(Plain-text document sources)
- Opening Delimiter -

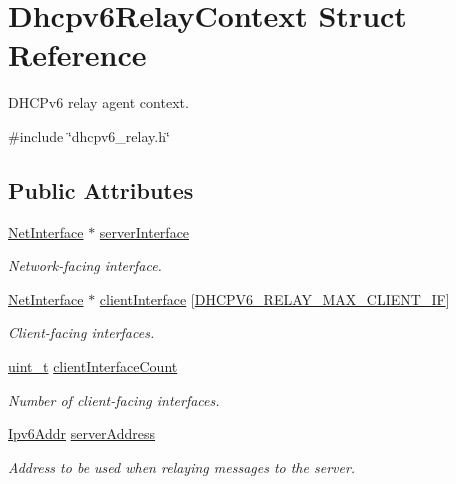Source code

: \hypertarget{structDhcpv6RelayContext}{}\section{Dhcpv6\+Relay\+Context Struct Reference}
\label{structDhcpv6RelayContext}


D\+H\+C\+Pv6 relay agent context.  




{\ttfamily \#include \char`\"{}dhcpv6\+\_\+relay.\+h\char`\"{}}

\subsection*{Public Attributes}
\begin{DoxyCompactItemize}
\item 
\hyperlink{net_8h_a2234db8911a1148c9159979d8f5e0d6b}{Net\+Interface} $\ast$ \hyperlink{structDhcpv6RelayContext_ac4e2670737b844e0484e24a13d01d914}{server\+Interface}
\begin{DoxyCompactList}\small\item\em Network-\/facing interface. \end{DoxyCompactList}\item 
\hyperlink{net_8h_a2234db8911a1148c9159979d8f5e0d6b}{Net\+Interface} $\ast$ \hyperlink{structDhcpv6RelayContext_a3781192d09173701e63dcbbb721fe630}{client\+Interface} \mbox{[}\hyperlink{dhcpv6__relay_8h_a588f9db9b4638a3b196e1421ab1bf6dc}{D\+H\+C\+P\+V6\+\_\+\+R\+E\+L\+A\+Y\+\_\+\+M\+A\+X\+\_\+\+C\+L\+I\+E\+N\+T\+\_\+\+IF}\mbox{]}
\begin{DoxyCompactList}\small\item\em Client-\/facing interfaces. \end{DoxyCompactList}\item 
\hyperlink{compiler__port_8h_a12a1e9b3ce141648783a82445d02b58d}{uint\+\_\+t} \hyperlink{structDhcpv6RelayContext_a2f2b799fb5c66e195d8cea084afc1116}{client\+Interface\+Count}
\begin{DoxyCompactList}\small\item\em Number of client-\/facing interfaces. \end{DoxyCompactList}\item 
\hyperlink{ipv6_8h_aed0cbc40c61ed5b4fb681ebc55237e89}{Ipv6\+Addr} \hyperlink{structDhcpv6RelayContext_af99b4fbe7d100b5356cd7aa2c587eda4}{server\+Address}
\begin{DoxyCompactList}\small\item\em Address to be used when relaying messages to the server. \end{DoxyCompactList}\item 

\end{DoxyCompactItemize}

- Closing Delimiter -

**Assignment**
What is needed is every line of the data above, set down exactly but with the images left out.

**Reply**
Source code

: \hypertarget{structDhcpv6RelayContext}{}\section{Dhcpv6\+Relay\+Context Struct Reference}
\label{structDhcpv6RelayContext}


D\+H\+C\+Pv6 relay agent context.  




{\ttfamily \#include \char`\"{}dhcpv6\+\_\+relay.\+h\char`\"{}}

\subsection*{Public Attributes}
\begin{DoxyCompactItemize}
\item 
\hyperlink{net_8h_a2234db8911a1148c9159979d8f5e0d6b}{Net\+Interface} $\ast$ \hyperlink{structDhcpv6RelayContext_ac4e2670737b844e0484e24a13d01d914}{server\+Interface}
\begin{DoxyCompactList}\small\item\em Network-\/facing interface. \end{DoxyCompactList}\item 
\hyperlink{net_8h_a2234db8911a1148c9159979d8f5e0d6b}{Net\+Interface} $\ast$ \hyperlink{structDhcpv6RelayContext_a3781192d09173701e63dcbbb721fe630}{client\+Interface} \mbox{[}\hyperlink{dhcpv6__relay_8h_a588f9db9b4638a3b196e1421ab1bf6dc}{D\+H\+C\+P\+V6\+\_\+\+R\+E\+L\+A\+Y\+\_\+\+M\+A\+X\+\_\+\+C\+L\+I\+E\+N\+T\+\_\+\+IF}\mbox{]}
\begin{DoxyCompactList}\small\item\em Client-\/facing interfaces. \end{DoxyCompactList}\item 
\hyperlink{compiler__port_8h_a12a1e9b3ce141648783a82445d02b58d}{uint\+\_\+t} \hyperlink{structDhcpv6RelayContext_a2f2b799fb5c66e195d8cea084afc1116}{client\+Interface\+Count}
\begin{DoxyCompactList}\small\item\em Number of client-\/facing interfaces. \end{DoxyCompactList}\item 
\hyperlink{ipv6_8h_aed0cbc40c61ed5b4fb681ebc55237e89}{Ipv6\+Addr} \hyperlink{structDhcpv6RelayContext_af99b4fbe7d100b5356cd7aa2c587eda4}{server\+Address}
\begin{DoxyCompactList}\small\item\em Address to be used when relaying messages to the server. \end{DoxyCompactList}\item 

\end{DoxyCompactItemize}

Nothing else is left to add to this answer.